GIVEN ENTRIES →
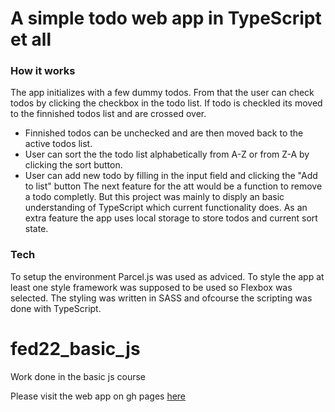 # A simple todo web app in TypeScript et all
### How it works
The app initializes with a few dummy todos. From that the user can check todos by clicking the checkbox in the todo list. If todo is checkled its moved to the finnished todos list and are crossed over.
* Finnished todos can be unchecked and are then moved back to the active todos list.
* User can sort the the todo list alphabetically from A-Z or from Z-A by clicking the sort button.
* User can add new todo by filling in the input field and clicking the "Add to list" button
The next feature for the att would be a function to remove a todo completly. But this project was mainly to disply an basic understanding of TypeScript which current functionality does.
As an extra feature the app uses local storage to store todos and current sort state.
### Tech
To setup the environment Parcel.js was used as adviced. To style the app at least one style framework was supposed to be used so Flexbox was selected. The styling was written in SASS and ofcourse the scripting was done with TypeScript.
# fed22_basic_js
Work done in the basic js course

Please visit the web app on gh pages [here](https://etrigo.github.io/fed22_03-basic-js_ts-todo/)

BRIEF →
The lines to write out are those from the first line of the listing above through the line bearing "The app initializes", both included, copied exactly with pictures dropped.

EXPECTED ANSWER →
 # A simple todo web app in TypeScript et all
### How it works
The app initializes with a few dummy todos. From that the user can check todos by clicking the checkbox in the todo list. If todo is checkled its moved to the finnished todos list and are crossed over.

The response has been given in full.